Zone7: This region falls within the no-risk zone, and is good for uranium exploration due to the presence of this mineral. Data regarding local occurrence of uranium was collected from geochemical maps of Rwanda
Zone8: Part of the no-risk zone and suitable for uranium and granite exploration, this area is however not suitable for industry due to high altitudes: around 4,000m, as shown by slope map.Zone9: An area falling within the medium-risk zone due to lack of tectonic stability (information gathered from the geological map of Rwanda). Industry is thus not advisable in this area, which has the occurrence of iron.
Zone10: There are indications in this region of the occurrence of iron and gold, and also a possibility of oil exploration.
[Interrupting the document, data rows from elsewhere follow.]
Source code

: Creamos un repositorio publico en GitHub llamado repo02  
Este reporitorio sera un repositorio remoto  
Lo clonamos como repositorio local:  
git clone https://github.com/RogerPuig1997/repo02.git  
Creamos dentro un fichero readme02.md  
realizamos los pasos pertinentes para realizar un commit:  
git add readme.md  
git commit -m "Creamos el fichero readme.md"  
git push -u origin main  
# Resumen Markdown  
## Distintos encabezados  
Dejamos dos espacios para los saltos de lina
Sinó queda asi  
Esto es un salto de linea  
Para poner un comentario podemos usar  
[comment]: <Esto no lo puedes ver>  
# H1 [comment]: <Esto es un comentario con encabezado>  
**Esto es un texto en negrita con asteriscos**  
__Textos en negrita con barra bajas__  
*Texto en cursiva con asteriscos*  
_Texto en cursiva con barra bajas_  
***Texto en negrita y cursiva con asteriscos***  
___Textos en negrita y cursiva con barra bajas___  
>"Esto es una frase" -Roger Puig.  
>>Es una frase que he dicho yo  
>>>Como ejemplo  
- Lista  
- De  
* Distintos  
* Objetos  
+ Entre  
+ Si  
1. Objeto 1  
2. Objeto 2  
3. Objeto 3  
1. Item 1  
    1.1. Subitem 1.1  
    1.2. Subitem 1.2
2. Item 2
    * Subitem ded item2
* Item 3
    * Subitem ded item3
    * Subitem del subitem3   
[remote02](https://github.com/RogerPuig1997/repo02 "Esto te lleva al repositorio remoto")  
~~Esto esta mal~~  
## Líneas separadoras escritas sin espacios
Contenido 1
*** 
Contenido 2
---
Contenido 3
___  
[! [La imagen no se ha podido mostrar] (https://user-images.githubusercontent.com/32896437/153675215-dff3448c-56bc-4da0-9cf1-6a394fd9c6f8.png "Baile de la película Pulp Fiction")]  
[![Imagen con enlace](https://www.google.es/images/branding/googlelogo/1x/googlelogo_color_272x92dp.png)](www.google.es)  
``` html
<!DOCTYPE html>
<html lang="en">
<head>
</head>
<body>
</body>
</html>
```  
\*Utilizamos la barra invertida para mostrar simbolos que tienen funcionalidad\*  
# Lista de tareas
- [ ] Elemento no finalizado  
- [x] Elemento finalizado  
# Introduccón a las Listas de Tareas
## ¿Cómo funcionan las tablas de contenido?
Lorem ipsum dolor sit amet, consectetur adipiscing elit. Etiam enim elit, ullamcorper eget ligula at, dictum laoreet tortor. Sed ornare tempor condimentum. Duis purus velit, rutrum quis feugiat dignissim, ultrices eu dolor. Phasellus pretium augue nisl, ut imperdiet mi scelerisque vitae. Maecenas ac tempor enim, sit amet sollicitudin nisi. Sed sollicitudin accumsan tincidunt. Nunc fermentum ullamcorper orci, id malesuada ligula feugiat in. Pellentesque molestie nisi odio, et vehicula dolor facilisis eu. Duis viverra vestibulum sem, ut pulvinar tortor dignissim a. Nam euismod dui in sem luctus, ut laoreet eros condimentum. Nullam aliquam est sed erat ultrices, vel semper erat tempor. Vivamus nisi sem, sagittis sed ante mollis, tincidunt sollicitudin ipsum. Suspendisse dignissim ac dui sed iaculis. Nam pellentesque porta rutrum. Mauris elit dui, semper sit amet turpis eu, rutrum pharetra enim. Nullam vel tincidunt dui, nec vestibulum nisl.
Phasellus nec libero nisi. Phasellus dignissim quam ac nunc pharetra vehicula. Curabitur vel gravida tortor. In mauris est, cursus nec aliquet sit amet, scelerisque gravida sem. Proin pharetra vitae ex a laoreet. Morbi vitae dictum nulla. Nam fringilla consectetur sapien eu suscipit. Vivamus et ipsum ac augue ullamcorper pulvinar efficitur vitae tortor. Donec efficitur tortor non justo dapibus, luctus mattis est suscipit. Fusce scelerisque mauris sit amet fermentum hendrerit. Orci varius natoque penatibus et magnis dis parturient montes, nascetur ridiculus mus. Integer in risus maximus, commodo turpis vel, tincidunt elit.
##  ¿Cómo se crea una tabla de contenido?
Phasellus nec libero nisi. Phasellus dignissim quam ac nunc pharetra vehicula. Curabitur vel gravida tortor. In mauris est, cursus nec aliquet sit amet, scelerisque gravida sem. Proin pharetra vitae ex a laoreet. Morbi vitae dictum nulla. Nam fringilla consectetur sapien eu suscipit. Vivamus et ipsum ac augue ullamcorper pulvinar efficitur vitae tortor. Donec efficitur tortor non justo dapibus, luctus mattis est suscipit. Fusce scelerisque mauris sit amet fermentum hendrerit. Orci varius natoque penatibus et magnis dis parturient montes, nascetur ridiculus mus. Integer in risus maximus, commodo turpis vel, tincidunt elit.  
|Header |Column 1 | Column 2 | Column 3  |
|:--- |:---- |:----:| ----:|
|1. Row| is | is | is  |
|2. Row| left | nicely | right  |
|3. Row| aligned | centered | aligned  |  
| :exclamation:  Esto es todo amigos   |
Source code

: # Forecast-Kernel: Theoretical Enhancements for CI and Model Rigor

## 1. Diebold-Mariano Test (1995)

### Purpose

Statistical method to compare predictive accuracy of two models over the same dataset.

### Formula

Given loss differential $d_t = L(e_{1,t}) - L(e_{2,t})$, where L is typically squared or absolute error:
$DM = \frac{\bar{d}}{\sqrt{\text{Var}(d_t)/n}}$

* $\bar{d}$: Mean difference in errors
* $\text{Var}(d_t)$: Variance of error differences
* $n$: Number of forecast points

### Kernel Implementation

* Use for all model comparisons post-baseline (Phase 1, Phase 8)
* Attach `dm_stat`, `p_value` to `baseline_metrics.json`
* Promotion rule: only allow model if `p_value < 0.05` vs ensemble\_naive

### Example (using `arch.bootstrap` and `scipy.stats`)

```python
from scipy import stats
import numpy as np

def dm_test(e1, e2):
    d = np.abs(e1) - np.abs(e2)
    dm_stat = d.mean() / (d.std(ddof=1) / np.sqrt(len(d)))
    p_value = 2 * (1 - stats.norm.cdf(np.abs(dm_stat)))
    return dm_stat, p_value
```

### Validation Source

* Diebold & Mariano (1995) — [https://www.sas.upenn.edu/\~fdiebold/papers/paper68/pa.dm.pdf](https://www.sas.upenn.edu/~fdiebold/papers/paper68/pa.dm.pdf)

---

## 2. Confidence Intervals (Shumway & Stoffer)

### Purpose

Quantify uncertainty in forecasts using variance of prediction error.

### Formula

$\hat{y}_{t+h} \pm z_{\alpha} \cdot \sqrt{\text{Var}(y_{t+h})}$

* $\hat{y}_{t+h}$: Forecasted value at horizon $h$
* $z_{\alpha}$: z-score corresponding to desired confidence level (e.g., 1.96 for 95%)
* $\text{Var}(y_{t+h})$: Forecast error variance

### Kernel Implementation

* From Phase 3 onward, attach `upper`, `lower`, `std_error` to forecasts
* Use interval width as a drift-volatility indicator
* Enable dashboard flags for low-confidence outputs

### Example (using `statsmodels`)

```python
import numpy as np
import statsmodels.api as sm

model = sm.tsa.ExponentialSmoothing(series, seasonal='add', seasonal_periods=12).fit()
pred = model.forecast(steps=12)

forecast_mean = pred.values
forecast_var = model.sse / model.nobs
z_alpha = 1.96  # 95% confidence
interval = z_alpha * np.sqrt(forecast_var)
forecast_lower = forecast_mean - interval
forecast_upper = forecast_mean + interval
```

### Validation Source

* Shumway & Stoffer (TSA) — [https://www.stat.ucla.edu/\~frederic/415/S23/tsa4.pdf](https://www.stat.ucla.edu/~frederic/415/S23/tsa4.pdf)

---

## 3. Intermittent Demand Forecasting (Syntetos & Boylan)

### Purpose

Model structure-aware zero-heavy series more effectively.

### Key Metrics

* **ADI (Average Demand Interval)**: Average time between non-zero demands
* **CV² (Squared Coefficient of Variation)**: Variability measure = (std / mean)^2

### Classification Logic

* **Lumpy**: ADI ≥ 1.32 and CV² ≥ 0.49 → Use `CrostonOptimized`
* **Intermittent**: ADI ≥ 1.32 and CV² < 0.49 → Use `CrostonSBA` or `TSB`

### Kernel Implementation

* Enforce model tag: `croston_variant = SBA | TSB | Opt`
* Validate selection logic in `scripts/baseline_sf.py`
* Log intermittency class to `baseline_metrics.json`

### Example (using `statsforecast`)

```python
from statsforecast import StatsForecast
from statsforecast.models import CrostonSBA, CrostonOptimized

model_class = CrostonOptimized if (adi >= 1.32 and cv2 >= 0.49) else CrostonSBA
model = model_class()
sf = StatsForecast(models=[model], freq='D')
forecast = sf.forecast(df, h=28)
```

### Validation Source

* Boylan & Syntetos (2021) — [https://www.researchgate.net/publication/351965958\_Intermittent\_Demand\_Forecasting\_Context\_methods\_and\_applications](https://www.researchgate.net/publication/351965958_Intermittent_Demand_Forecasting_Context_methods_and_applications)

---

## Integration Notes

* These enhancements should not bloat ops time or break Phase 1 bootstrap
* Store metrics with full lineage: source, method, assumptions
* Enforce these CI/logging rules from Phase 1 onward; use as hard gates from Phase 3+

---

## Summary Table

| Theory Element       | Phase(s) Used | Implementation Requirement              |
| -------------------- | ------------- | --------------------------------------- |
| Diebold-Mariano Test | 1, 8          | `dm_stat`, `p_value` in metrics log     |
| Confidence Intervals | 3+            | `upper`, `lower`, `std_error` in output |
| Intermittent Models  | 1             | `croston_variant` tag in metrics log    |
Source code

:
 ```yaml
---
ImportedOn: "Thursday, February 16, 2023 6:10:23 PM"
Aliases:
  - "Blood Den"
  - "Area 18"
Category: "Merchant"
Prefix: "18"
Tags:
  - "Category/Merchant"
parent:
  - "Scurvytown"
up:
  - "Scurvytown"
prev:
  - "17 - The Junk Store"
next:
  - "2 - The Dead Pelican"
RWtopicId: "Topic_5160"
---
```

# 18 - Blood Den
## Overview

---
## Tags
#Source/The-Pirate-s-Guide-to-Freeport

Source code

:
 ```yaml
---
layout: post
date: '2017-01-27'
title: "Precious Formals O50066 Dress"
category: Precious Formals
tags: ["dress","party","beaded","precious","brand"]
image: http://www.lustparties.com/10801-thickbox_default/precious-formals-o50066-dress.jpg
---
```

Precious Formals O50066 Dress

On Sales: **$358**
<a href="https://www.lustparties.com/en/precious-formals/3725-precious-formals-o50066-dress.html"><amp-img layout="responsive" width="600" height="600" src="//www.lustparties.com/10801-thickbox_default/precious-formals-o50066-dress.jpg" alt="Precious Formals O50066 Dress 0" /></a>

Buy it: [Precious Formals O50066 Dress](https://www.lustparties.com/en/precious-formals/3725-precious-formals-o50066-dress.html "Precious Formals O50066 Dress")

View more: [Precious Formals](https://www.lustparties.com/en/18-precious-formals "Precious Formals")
A geologist on field study gathered the information regarding oil exploration.
Zone11: This region is suitable for non-polluting industrial setup and aquaculture, lying as it does near one of the biggest lakes in Africa. The region is also suitable for granite exploration.
Zone12: A low-density habitation area suitable for agriculture due to its fertile soil.
Zone13: This region is highly densely forested and lies near the capital of the country, Kigali. The area might thus be utilised for forest and wildlife conservation. Wildlife sanctuaries could be created in this area. Since it is a mountainous region, a recreation centre might also be suggested for it. In summary, this area could provide a good tourist attraction and is a potential source of revenue collection.
Zone14: This region has surface water and is thus suitable for aquaculture. Oil and gas exploration could be performed in this area.
Zone15: This region is subjected to occasional flooding and is not suitable for habitation or agriculture. Oil and gas exploration could be performed in this area.